Records for this task:
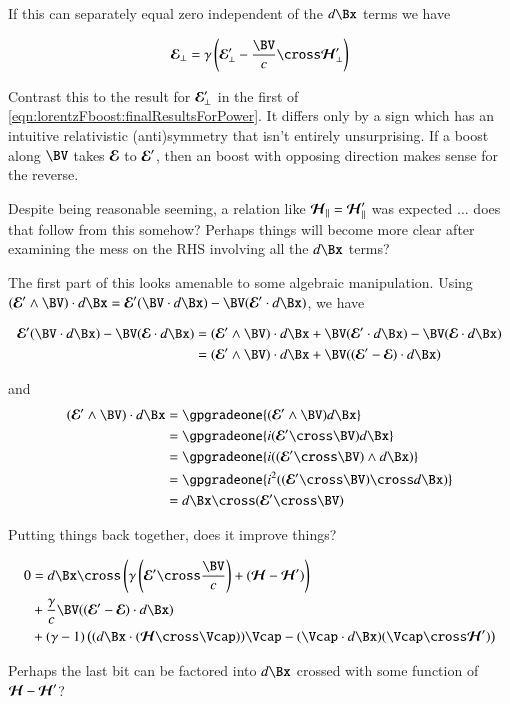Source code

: If this can separately equal zero independent of the $d\Bx$ terms we have

\begin{align}
\EE_\perp = \gamma \left( \EE_\perp' - \frac{\BV}{c} \cross \HH_\perp' \right)
\end{align}

Contrast this to the result for $\boldsymbol{\mathcal{E}}_\perp'$ in the first of \ref{eqn:lorentzFboost:finalResultsForPower}.  It differs only by
a sign which has an intuitive relativistic (anti)symmetry that isn't entirely unsurprising.  If a boost along $\BV$
takes $\boldsymbol{\mathcal{E}}$ to $\boldsymbol{\mathcal{E}}'$, then an boost with opposing direction makes sense for the reverse.  

Despite being reasonable seeming, a relation like $\boldsymbol{\mathcal{H}}_\parallel = \boldsymbol{\mathcal{H}}_\parallel'$ was expected ... does that follow from this somehow?
Perhaps things will become more clear after examining the mess on the RHS involving all the $d\Bx$ terms?

The first part of this looks amenable to some algebraic manipulation.  Using
$(\EE' \wedge \BV) \cdot d\Bx = \EE' (\BV \cdot d\Bx) - \BV (\EE' \cdot d\Bx)$, we have

\begin{align*}
\EE' (\BV \cdot d\Bx ) - \BV ( \EE \cdot d\Bx )  
&=
(\EE' \wedge \BV) \cdot d\Bx + \BV (\EE' \cdot d\Bx) - \BV ( \EE \cdot d\Bx ) \\
&=
(\EE' \wedge \BV) \cdot d\Bx + \BV ((\EE' - \EE) \cdot d\Bx) \\
\end{align*}

and
\begin{align*}
(\EE' \wedge \BV) \cdot d\Bx 
&=
\gpgradeone{ (\EE' \wedge \BV) d\Bx } \\
&=
\gpgradeone{ i(\EE' \cross \BV) d\Bx } \\
&=
\gpgradeone{ i ((\EE' \cross \BV) \wedge d\Bx) } \\
&=
\gpgradeone{ i^2 ((\EE' \cross \BV) \cross d\Bx) } \\
&=
d\Bx \cross (\EE' \cross \BV) 
\end{align*}

Putting things back together, does it improve things?

\begin{align*}
0 &=
{d\Bx} \cross \left(
{\gamma} \left(\EE' \cross \frac{\BV}{c} \right) 
+ (\HH -\HH')
\right) \\
&+\frac{\gamma}{c} \BV ((\EE' - \EE) \cdot d\Bx)  \\
%
&+ (\gamma-1)
\left(
( d\Bx \cdot (\HH \cross \Vcap) ) \Vcap - (\Vcap \cdot d\Bx) (\Vcap \cross \HH') 
\right) \\
\end{align*}

Perhaps the last bit can be factored into $d\Bx$ crossed with some function of $\boldsymbol{\mathcal{H}} - \boldsymbol{\mathcal{H}}'$?
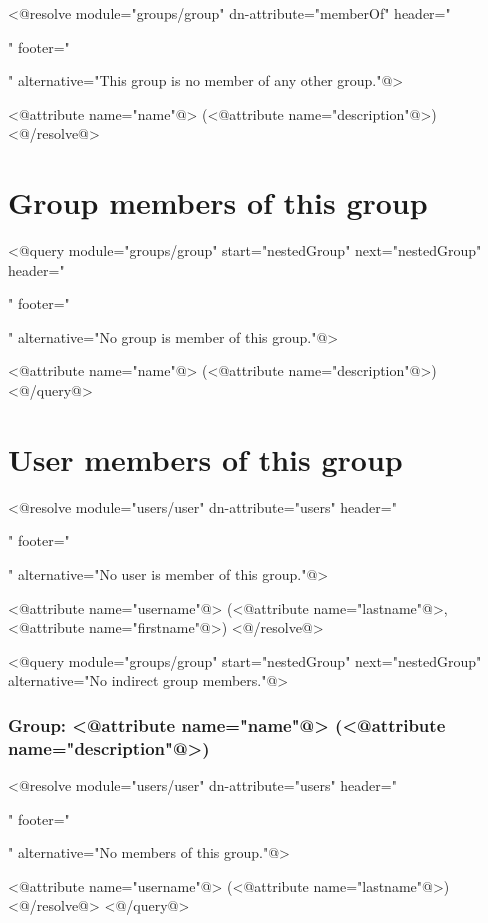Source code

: <@resolve module="groups/group" dn-attribute="memberOf" header="\begin{itemize}" footer="\end{itemize}" alternative="This group is no member of any other group."@>
\item <@attribute name="name"@> (<@attribute name="description"@>)
<@/resolve@>


\section*{Group members of this group}

<@query module="groups/group" start="nestedGroup" next="nestedGroup" header="\begin{itemize}" footer="\end{itemize}" alternative="No group is member of this group."@>
  \item <@attribute name="name"@> (<@attribute name="description"@>)
<@/query@>

\section*{User members of this group}

<@resolve module="users/user" dn-attribute="users" header="\begin{itemize}" footer="\end{itemize}" alternative="No user is member of this group."@>
  \item <@attribute name="username"@> (<@attribute name="lastname"@>, <@attribute name="firstname"@>)
<@/resolve@>

<@query module="groups/group" start="nestedGroup" next="nestedGroup" alternative="No indirect group members."@>
  \subsubsection*{Group: <@attribute name="name"@> (<@attribute name="description"@>)}
  <@resolve module="users/user" dn-attribute="users" header="\begin{itemize}" footer="\end{itemize}" alternative="No members of this group."@>
    \item <@attribute name="username"@> (<@attribute name="lastname"@>)
  <@/resolve@>
<@/query@>

\newpage
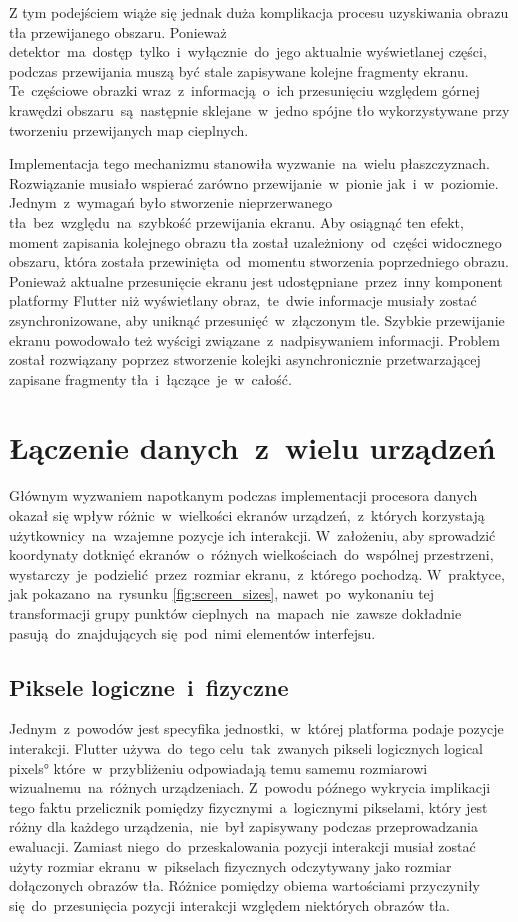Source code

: Z tym podejściem wiąże się jednak duża komplikacja procesu uzyskiwania obrazu tła przewijanego obszaru. Ponieważ detektor~ma~dostęp~tylko~i~wyłącznie~do~jego aktualnie wyświetlanej części, podczas przewijania muszą być stale zapisywane kolejne fragmenty ekranu. Te~częściowe obrazki wraz~z~informacją~o~ich przesunięciu względem górnej krawędzi obszaru~są~następnie sklejane~w~jedno spójne tło wykorzystywane przy tworzeniu przewijanych map cieplnych.

Implementacja tego mechanizmu stanowiła wyzwanie~na~wielu płaszczyznach. Rozwiązanie musiało wspierać zarówno przewijanie~w~pionie jak~i~w~poziomie. Jednym~z~wymagań było stworzenie nieprzerwanego tła~bez~względu~na~szybkość przewijania ekranu. Aby osiągnąć ten efekt, moment zapisania kolejnego obrazu tła został uzależniony~od~części widocznego obszaru, która została przewinięta~od~momentu stworzenia poprzedniego obrazu. Ponieważ aktualne przesunięcie ekranu jest udostępniane~przez~inny komponent platformy Flutter niż wyświetlany obraz,~te~dwie informacje musiały zostać zsynchronizowane, aby uniknąć przesunięć~w~złączonym tle. Szybkie przewijanie ekranu powodowało też wyścigi związane~z~nadpisywaniem informacji. Problem został rozwiązany poprzez stworzenie kolejki asynchronicznie przetwarzającej zapisane fragmenty tła~i~łączące~je~w~całość.

\section{Łączenie danych~z~wielu urządzeń}
Głównym wyzwaniem napotkanym podczas implementacji procesora danych okazał się wpływ różnic~w~wielkości ekranów urządzeń,~z~których korzystają użytkownicy~na~wzajemne pozycje ich interakcji. W~założeniu, aby sprowadzić koordynaty dotknięć ekranów~o~różnych wielkościach~do~wspólnej przestrzeni, wystarczy~je~podzielić~przez~rozmiar ekranu,~z~którego pochodzą. W~praktyce, jak pokazano~na~rysunku \ref{fig:screen_sizes}, nawet~po~wykonaniu tej transformacji grupy punktów cieplnych~na~mapach~nie~zawsze dokładnie pasują~do~znajdujących się~pod~nimi elementów interfejsu. 

\subsection{Piksele logiczne~i~fizyczne}
Jednym~z~powodów jest specyfika jednostki,~w~której platforma podaje pozycje interakcji. Flutter używa~do~tego celu~tak~zwanych pikseli logicznych \ang{logical pixels} które~w~przybliżeniu odpowiadają temu samemu rozmiarowi wizualnemu~na~różnych urządzeniach. Z~powodu późnego wykrycia implikacji tego faktu przelicznik pomiędzy fizycznymi~a~logicznymi pikselami, który jest różny dla każdego urządzenia,~nie~był zapisywany podczas przeprowadzania ewaluacji. Zamiast niego~do~przeskalowania pozycji interakcji musiał zostać użyty rozmiar ekranu~w~pikselach fizycznych odczytywany jako rozmiar dołączonych obrazów tła. Różnice pomiędzy obiema wartościami przyczyniły się~do~przesunięcia pozycji interakcji względem niektórych obrazów tła.

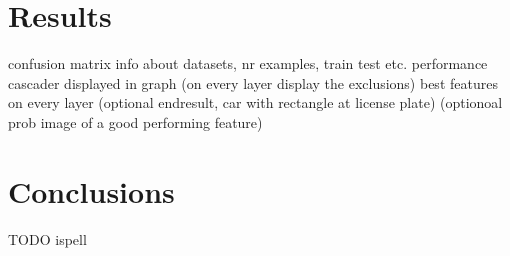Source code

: \documentclass[a4paper,11pt]{article}
\begin{document}
\section*{Results}
confusion matrix
info about datasets, nr examples, train test etc.
performance cascader displayed in graph (on every layer display the exclusions)
best features on every layer
(optional endresult, car with rectangle at license plate)
(optionoal prob image of a good performing feature)


\section*{Conclusions}
TODO ispell

\renewcommand\bibname{References}


\end{document}
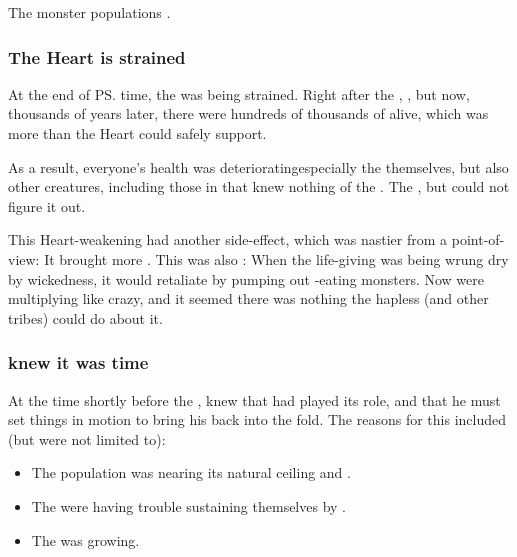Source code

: The monster populations . 





\subsubsection{The Heart is strained}
At the end of \ps{\Merkyrah} time, the  was being strained. 
Right after the \firstbanewar, , but now, thousands of years later, there were hundreds of thousands of \resphain{} alive, which was more than the Heart could safely support. 

As a result, everyone's health was deteriorating\dash especially the \resphain{} themselves, but also other creatures, including those in \Tembrae{} that knew nothing of the \resphain. 
The \dragons{} , but could not figure it out. 

This Heart-weakening had another side-effect, which was nastier from a \resphan{} point-of-view:
It brought more \umbrae. 
This was also : 
When the life-giving \dweomer{} was being wrung dry by \bane{} wickedness, it would retaliate by pumping out \bane-eating monsters. 
Now \umbrae{} were multiplying like crazy, and it seemed there was nothing the hapless \Merkyrans{} (and other \resphan{} tribes) could do about it. 





\subsubsection{\Daggerrain knew it was time}
At the time shortly before the , \Daggerrain{} knew that \Merkyrah{} had played its role, and that he must set things in motion to bring his \resphain{} back into the fold. 
The reasons for this included (but were not limited to):

\begin{itemize}
  \item 
    The \resphan{} population was nearing its natural ceiling and . 
  \item 
    The \resphain{} were having trouble sustaining themselves by . 
  \item 
    The  was growing. 
\end{itemize}










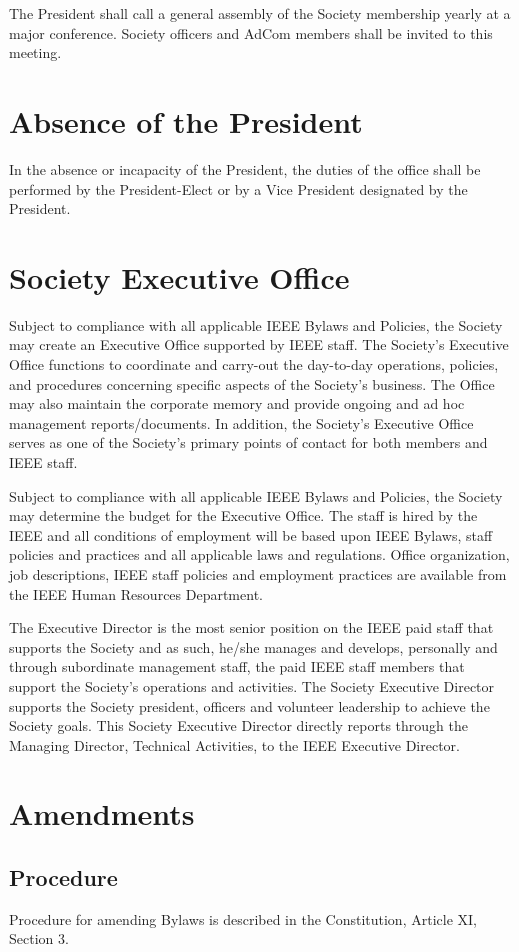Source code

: \documentclass[10pt]{article}
\begin{document}
The President shall call a general assembly of the Society membership yearly at a major conference.  Society officers and AdCom members shall be invited to this meeting.


\section{Absence of the President}

In the absence or incapacity of the President, the duties of the office shall be performed by the President-Elect or by a Vice President designated by the President.

\section{Society Executive Office}

Subject to compliance with all applicable IEEE Bylaws and Policies, the Society may create an Executive Office supported by IEEE staff.  The Society’s Executive Office functions to coordinate and carry-out the day-to-day operations, policies, and procedures concerning specific aspects of the Society’s business.  The Office may also maintain the corporate memory and provide ongoing and ad hoc management reports/documents.  In addition, the Society’s Executive Office serves as one of the Society’s primary points of contact for both members and IEEE staff. 

Subject to compliance with all applicable IEEE Bylaws and Policies, the Society may determine the budget for the Executive Office.  The staff is hired by the IEEE and all conditions of employment will be based upon IEEE Bylaws, staff policies and practices and all applicable laws and regulations.  Office organization, job descriptions, IEEE staff policies and employment practices are available from the IEEE Human Resources Department.  

The Executive Director is the most senior position on the IEEE paid staff that supports the Society and as such, he/she manages and develops, personally and through subordinate management staff, the paid IEEE staff members that support the Society’s operations and activities.  The Society Executive Director supports the Society president, officers and volunteer leadership to achieve the Society goals. This Society Executive Director directly reports through the Managing Director, Technical Activities, to the IEEE Executive Director.


\section{Amendments}

\subsection{Procedure}

Procedure for amending Bylaws is described in the Constitution, Article XI, Section 3. 
\end{document}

Directions for this task:
Within the listing above, extract exactly the lines from the line with "It brought more \umbrae." to the line with "When the life-giving", the two named lines included, and no others.

Response area:
It brought more \umbrae. 
This was also : 
When the life-giving \dweomer{} was being wrung dry by \bane{} wickedness, it would retaliate by pumping out \bane-eating monsters. 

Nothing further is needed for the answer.